Pilnys Asia Insights U-Boote und Spionage-Ballons: Was die Aufrüstung zu Wasser und in der Luft zu bedeuten hat

US-Kampfjet im Südchinesischen Meer
US-Kampfjet im Südchinesischen Meer: Aufrüstung zu Wasser und in der Luft im Indopazifik nimmt an Dynamik zu | Foto: IMAGO / ZUMA Wire

Nach einer aktuellen Studie erwartet neben der Weltbank und dem Internationalen Währungsfonds auch die OECD keine globale Rezession, jedoch eine weltweit anhaltend hohe Inflation und nachlassende Wachstumsdynamik.

Zwar dürfte das globale Bruttoinlandsprodukt in diesem Jahr, um rund 3 Prozent zulegen, doch im Jahr 2024 sei nur noch eine Wachstumsrate von 2,2 Prozent zu erwarten.

Deutschland schneidet mit einer 2023 um 0,3 Prozent schrumpfenden Wirtschaftsleistung schlecht ab, nur übertroffen von Großbritannien und Russland mit einem erwarteten Minus von 0,4 Prozent und 5,6 Prozent.

Für die übrige Eurozone sind die Aussichten besser. Mit 0,5 Prozent dürfte sie im kommenden Jahr ähnlich wachsen wie die USA.
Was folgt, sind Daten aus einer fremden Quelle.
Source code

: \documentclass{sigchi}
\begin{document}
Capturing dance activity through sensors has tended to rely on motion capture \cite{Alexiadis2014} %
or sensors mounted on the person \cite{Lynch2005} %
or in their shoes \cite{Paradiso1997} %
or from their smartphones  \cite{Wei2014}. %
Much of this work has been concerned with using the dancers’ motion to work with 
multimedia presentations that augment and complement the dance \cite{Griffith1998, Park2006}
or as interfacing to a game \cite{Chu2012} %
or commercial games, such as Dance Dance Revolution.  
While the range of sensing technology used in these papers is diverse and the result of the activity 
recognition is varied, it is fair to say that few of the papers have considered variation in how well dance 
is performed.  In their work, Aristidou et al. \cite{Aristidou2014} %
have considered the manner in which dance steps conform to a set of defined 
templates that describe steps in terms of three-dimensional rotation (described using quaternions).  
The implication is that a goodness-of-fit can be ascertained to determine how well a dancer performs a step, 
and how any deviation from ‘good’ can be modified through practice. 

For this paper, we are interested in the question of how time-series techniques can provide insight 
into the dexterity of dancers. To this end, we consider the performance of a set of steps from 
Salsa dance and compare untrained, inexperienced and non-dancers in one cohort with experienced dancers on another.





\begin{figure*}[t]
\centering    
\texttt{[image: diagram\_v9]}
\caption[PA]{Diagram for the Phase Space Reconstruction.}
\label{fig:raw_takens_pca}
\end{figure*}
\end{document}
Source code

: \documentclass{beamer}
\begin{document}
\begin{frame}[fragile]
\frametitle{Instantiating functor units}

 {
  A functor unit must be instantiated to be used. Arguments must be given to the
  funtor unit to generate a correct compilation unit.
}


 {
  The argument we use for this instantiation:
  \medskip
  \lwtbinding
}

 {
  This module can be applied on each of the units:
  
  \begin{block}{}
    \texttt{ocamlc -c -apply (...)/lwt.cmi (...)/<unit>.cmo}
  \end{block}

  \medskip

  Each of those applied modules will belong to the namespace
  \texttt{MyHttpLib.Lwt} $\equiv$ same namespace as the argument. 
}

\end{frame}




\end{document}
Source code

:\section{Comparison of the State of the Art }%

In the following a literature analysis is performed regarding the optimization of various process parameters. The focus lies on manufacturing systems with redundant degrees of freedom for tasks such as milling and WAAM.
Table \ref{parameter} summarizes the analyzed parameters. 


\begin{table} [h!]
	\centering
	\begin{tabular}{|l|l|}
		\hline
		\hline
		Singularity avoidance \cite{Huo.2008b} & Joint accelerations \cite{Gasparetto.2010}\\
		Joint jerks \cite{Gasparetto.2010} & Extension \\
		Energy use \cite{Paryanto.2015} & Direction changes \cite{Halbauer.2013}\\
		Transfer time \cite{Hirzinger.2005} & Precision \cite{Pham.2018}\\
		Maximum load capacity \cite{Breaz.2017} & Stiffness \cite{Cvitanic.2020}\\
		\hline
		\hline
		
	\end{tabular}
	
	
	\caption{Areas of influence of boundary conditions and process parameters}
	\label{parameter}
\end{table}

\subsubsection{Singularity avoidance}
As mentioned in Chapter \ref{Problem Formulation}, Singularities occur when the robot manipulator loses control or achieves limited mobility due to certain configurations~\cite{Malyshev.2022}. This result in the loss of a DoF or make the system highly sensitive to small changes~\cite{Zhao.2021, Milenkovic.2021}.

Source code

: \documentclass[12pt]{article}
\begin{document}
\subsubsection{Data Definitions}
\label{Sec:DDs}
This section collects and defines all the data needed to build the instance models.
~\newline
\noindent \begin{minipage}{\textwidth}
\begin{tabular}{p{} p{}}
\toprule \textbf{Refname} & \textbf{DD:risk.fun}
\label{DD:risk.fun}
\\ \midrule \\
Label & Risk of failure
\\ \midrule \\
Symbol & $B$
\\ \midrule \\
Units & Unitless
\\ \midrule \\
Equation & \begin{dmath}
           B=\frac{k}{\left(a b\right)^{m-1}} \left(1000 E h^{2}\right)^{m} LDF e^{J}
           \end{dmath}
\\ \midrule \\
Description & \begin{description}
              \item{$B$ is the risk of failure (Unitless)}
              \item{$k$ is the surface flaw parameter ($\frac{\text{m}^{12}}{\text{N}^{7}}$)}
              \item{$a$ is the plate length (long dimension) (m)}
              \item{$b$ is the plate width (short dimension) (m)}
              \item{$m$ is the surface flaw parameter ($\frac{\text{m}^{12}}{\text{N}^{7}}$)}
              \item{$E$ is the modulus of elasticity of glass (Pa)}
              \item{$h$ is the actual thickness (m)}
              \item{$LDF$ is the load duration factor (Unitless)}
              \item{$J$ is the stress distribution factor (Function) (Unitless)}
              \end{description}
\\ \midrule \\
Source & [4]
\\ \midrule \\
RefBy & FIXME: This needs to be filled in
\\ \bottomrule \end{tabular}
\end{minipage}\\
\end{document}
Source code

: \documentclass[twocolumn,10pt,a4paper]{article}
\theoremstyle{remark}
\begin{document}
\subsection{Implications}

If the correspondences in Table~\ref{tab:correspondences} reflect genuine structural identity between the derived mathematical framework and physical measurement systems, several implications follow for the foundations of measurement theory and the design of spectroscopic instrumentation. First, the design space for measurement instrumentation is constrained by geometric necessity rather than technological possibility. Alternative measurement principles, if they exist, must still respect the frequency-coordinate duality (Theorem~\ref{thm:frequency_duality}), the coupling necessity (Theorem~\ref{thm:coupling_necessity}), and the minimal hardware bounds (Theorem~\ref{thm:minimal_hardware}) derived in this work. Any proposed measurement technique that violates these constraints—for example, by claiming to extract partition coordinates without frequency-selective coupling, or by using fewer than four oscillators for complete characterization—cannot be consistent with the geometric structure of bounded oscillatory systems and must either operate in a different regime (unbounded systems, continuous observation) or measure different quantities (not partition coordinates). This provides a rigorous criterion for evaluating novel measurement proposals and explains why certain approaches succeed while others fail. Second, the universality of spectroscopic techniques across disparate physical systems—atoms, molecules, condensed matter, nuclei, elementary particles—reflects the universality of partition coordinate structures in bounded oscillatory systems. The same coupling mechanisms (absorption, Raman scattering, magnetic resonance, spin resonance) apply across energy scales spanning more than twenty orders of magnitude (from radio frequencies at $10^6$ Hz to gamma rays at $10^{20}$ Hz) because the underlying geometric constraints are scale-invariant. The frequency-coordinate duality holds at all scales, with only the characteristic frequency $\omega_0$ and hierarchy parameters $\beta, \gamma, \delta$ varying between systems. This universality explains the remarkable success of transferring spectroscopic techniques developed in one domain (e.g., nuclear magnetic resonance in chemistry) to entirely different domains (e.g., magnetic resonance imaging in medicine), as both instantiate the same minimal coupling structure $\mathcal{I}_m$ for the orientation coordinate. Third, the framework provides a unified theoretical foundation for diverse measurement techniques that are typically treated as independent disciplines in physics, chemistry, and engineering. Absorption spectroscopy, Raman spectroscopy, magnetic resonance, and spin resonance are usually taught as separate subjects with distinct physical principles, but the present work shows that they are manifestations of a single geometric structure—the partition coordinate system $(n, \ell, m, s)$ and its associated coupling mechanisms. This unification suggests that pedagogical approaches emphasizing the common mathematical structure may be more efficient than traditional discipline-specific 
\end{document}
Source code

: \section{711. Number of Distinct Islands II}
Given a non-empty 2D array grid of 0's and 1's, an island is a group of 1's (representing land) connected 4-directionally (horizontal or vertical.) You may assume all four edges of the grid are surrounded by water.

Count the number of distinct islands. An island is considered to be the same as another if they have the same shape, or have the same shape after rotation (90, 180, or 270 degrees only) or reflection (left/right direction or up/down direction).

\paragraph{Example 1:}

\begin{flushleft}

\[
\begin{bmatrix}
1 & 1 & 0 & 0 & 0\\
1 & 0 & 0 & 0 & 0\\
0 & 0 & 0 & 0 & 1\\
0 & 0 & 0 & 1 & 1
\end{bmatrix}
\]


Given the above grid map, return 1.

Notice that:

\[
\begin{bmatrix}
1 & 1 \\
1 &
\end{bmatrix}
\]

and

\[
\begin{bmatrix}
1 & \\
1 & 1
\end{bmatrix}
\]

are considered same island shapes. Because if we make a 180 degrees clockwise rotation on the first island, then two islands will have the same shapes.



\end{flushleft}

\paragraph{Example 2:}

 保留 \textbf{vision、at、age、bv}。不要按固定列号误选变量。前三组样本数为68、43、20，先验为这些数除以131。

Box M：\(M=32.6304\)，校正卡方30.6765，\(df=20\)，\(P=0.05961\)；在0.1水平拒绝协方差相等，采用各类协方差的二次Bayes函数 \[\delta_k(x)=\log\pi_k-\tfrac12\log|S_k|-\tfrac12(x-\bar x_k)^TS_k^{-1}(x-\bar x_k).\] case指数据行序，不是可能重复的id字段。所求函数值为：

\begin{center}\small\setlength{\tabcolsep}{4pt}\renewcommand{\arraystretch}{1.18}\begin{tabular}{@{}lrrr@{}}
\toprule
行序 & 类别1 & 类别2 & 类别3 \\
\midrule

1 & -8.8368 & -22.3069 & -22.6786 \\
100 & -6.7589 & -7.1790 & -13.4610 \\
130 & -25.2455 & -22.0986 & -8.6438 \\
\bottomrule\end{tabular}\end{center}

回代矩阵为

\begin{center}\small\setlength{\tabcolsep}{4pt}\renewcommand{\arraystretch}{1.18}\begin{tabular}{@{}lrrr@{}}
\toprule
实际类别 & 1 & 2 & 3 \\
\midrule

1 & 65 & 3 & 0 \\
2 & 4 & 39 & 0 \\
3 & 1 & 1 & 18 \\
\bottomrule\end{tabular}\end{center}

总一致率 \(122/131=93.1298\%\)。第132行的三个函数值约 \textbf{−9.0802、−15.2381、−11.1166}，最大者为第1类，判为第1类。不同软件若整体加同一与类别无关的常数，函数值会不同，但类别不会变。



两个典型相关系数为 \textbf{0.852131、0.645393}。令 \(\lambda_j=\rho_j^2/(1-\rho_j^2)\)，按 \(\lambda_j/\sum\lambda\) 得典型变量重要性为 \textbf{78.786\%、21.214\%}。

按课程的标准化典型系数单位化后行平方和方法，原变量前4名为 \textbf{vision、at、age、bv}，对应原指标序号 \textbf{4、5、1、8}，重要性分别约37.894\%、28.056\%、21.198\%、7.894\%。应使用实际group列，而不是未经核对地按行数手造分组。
Wenig überraschend wird Asien wird in den Jahren 2023 und 2024 der Hauptmotor des Wachstums sein, wobei Indien und China am stärksten wachsen. Die OECD erwartet in Indien 5,7 Prozent in Indien und in China 4,6 Prozent.

Auch Saudi-Arabien und Indonesien dürften ein Wachstum von 5 Prozent und 4,7 Prozent erzielen.

Doch vor dem Hintergrund der Verwerfungen durch den Ukrainekrieg, dem abgesagten China Besuch von US-Außenminister Blinken und immer neuen Vorwürfen gegen China wie die Lieferung von Dual-Use Rüstungsgütern an Russland, systematischer Wirtschaftsspionage und militärischen Spionage Ballons fürchte Asien eine weitere Eskalation um Taiwan und rüstet auf.

Zu Wasser: Asiatische Aufrüstungsspirale

Um die für den Handel und die Versorgung essenziellen Seewege im Pazifik offen zu halten, investieren auch ärmere Länder in den Bau oder Kauf von Unterseebooten. Moderne Unterseeboote sind im Indo-Pazifik das wichtigste und zugleich teuerste Rüstungsgut, sie kosten Milliarden von Euro.

Gerade nahmen die Singapurer die nächsten beiden U-Boote eines Quartetts der deutschen Werft Thyssen-Krupp Marine Systems (TKMS) in Kiel in Empfang. Mit der Impeccable und der Illustrious (Typ 218SG) bleibt TKMS der vertraute Lieferant Singapurs für Boote mit Diesel-Elektro-Antrieb.

Mit der Anpassung an die geringeren Körpermaße von Asiaten und einem neuen Ruder, das an flachen Gewässern angepasst wurde, schneller operiert, optimierte TKMS die Boote für die Region.

Vor einigen Jahren war TKMS der staatlichen Naval Group aus Frankreich bei der Vergabe eines großen Auftrags aus Australien unterlegen. Doch durch Druck der USA wurde der Vertrag gegen eine Entschädigung von einer halben Milliarde US-Dollar durch ein Abkommen der Australier mit ihren Partnern Washington und London ersetzt.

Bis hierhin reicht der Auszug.